*** Records provided Section Begins ***

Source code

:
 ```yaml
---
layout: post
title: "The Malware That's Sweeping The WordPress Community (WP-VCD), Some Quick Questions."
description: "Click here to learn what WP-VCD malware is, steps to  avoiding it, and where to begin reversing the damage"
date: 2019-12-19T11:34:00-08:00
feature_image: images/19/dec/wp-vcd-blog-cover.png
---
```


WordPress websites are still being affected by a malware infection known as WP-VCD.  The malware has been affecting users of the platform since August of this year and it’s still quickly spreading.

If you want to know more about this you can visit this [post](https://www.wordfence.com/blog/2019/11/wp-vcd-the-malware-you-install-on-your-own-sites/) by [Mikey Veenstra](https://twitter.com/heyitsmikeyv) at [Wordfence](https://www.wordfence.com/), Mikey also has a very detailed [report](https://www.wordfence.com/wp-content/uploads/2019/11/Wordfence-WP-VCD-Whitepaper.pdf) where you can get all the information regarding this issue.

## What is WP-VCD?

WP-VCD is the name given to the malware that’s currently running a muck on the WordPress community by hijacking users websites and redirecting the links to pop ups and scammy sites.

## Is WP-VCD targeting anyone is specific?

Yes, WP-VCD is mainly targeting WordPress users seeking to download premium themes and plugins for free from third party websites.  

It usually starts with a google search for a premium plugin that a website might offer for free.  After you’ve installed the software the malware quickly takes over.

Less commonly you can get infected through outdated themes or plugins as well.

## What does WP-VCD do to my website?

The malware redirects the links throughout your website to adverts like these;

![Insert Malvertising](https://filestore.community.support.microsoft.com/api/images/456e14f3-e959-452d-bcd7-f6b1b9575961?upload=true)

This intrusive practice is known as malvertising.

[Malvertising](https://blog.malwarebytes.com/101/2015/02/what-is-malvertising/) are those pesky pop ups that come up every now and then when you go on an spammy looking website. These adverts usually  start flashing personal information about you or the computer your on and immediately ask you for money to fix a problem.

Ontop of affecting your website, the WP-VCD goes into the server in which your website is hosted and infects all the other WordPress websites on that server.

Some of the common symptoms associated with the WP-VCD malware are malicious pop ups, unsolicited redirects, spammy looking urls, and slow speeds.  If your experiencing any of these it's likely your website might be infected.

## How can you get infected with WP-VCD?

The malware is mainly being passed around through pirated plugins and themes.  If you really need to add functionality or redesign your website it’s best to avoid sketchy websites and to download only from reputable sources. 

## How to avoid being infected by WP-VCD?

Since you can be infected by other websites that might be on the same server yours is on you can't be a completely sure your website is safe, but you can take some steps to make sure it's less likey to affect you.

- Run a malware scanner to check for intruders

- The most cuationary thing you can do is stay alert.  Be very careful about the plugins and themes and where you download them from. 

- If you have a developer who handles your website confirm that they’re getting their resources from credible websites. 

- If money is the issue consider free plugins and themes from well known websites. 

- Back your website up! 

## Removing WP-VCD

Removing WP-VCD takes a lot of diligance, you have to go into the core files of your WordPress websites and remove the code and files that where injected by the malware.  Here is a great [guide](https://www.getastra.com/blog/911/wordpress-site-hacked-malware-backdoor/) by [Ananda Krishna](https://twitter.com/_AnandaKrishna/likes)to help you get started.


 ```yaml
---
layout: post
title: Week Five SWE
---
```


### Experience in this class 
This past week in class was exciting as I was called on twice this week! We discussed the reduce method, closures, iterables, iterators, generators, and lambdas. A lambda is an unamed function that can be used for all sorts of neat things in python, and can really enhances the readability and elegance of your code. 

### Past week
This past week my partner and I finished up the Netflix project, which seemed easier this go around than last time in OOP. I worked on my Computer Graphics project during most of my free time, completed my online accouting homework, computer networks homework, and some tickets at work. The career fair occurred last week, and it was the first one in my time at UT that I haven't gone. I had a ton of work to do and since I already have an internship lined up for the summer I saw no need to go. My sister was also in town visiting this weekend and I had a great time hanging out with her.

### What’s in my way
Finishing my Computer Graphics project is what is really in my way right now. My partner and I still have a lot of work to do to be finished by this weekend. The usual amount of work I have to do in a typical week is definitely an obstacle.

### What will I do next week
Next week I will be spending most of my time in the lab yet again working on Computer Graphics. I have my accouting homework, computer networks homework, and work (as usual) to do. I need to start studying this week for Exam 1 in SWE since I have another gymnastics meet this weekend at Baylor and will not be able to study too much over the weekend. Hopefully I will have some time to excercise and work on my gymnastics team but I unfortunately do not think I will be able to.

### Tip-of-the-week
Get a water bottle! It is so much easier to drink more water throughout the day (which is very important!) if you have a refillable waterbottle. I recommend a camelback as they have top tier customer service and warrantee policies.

*** Records provided Section Ends ***

Activity: In the answer, give the lines from the first line of the data through the line with "This intrusive practice", exactly as they appear and with no additions.

Completed exercise:
Source code

:
 ```yaml
---
layout: post
title: "The Malware That's Sweeping The WordPress Community (WP-VCD), Some Quick Questions."
description: "Click here to learn what WP-VCD malware is, steps to  avoiding it, and where to begin reversing the damage"
date: 2019-12-19T11:34:00-08:00
feature_image: images/19/dec/wp-vcd-blog-cover.png
---
```


WordPress websites are still being affected by a malware infection known as WP-VCD.  The malware has been affecting users of the platform since August of this year and it’s still quickly spreading.

If you want to know more about this you can visit this [post](https://www.wordfence.com/blog/2019/11/wp-vcd-the-malware-you-install-on-your-own-sites/) by [Mikey Veenstra](https://twitter.com/heyitsmikeyv) at [Wordfence](https://www.wordfence.com/), Mikey also has a very detailed [report](https://www.wordfence.com/wp-content/uploads/2019/11/Wordfence-WP-VCD-Whitepaper.pdf) where you can get all the information regarding this issue.

## What is WP-VCD?

WP-VCD is the name given to the malware that’s currently running a muck on the WordPress community by hijacking users websites and redirecting the links to pop ups and scammy sites.

## Is WP-VCD targeting anyone is specific?

Yes, WP-VCD is mainly targeting WordPress users seeking to download premium themes and plugins for free from third party websites.  

It usually starts with a google search for a premium plugin that a website might offer for free.  After you’ve installed the software the malware quickly takes over.

Less commonly you can get infected through outdated themes or plugins as well.

## What does WP-VCD do to my website?

The malware redirects the links throughout your website to adverts like these;

![Insert Malvertising](https://filestore.community.support.microsoft.com/api/images/456e14f3-e959-452d-bcd7-f6b1b9575961?upload=true)

This intrusive practice is known as malvertising.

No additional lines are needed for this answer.